Ленинский проект эволюционного перехода крестьянства к социализму через его постепенное кооперирование в условиях нэпа отвечал реалиям своего времени — времени, когда Советская Россия после Гражданской войны вступила в полосу мирного развития. Но к концу 20-х годов стала очевидной угроза войны против СССР. Индустриализация как прежде всего неизбежный ответ на возникшую угрозу требовала многих миллионов рабочих рук. Взять их было неоткуда, кроме как только из села.

Индустриализация с быстрым ростом городского населения требовала также гораздо больше, чем ранее, товарного хлеба. Сталин называл его валютой валют. Хлеб был необходим ещё и для продажи за границу, чтобы закупать там новейшее промышленное оборудование. Единоличное крестьянское хозяйство с рутинной обработкой земли (конь, плуг, соха) не могло удовлетворить быстро растущую потребность в хлебе на продажу.

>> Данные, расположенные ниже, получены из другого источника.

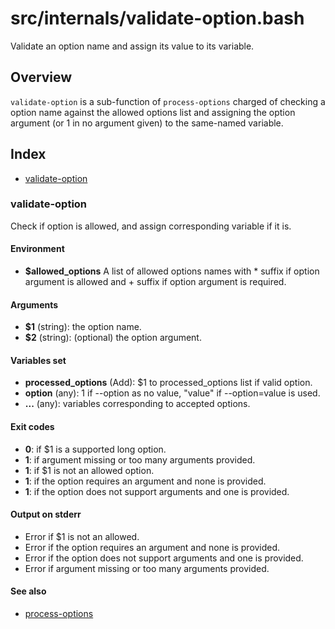 # src/internals/validate-option.bash

Validate an option name and assign its value to its variable.

## Overview

`validate-option` is a sub-function of `process-options` charged of checking
a option name against the allowed options list and assigning the option
argument (or 1 in no argument given) to the same-named variable.

## Index

* [validate-option](#validate-option)

### validate-option

Check if option is allowed, and assign corresponding variable
if it is.

#### Environment

* **$allowed_options** A list of allowed options names
  with * suffix if option argument is allowed and + suffix if option
  argument is required.

#### Arguments

* **$1** (string): the option name.
* **$2** (string): (optional) the option argument.

#### Variables set

* **processed_options** (Add): $1 to processed_options list if valid option.
* **option** (any): 1 if --option as no value, "value" if --option=value is used.
* **...** (any): variables corresponding to accepted options.

#### Exit codes

* **0**: if $1 is a supported long option.
* **1**: if argument missing or too many arguments provided.
* **1**: if $1 is not an allowed option.
* **1**: if the option requires an argument and none is provided.
* **1**: if the option does not support arguments and one is provided.

#### Output on stderr

* Error if $1 is not an allowed.
* Error if the option requires an argument and none is provided.
* Error if the option does not support arguments and one is provided.
* Error if argument missing or too many arguments provided.

#### See also

* [process-options](../process-options.md#process-options)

Главным производителем товарного хлеба являлись кулацкие хозяйства. Кулачество, несмотря на политику его ограничения Советской властью, сумело с выгодой для себя использовать нэп. Оно представляло собой, наряду с отчасти возродившейся городской буржуазией — нэпманами, последний эксплуататорский класс и таило в себе опасность утверждения капитализма в советском селе. Кулачество разлагающе влияло на среднее крестьянство, которое благодаря ленинскому Декрету о земле и нэпу, значительно выросло. Кулак совращал середняка на установление с Советским государством рыночных буржуазных отношений, склонял его припрятывать товарный хлеб до возможно максимального его вздорожания. Те из середняков, в ком собственник победил труженика, шли на это, становились подкулачниками.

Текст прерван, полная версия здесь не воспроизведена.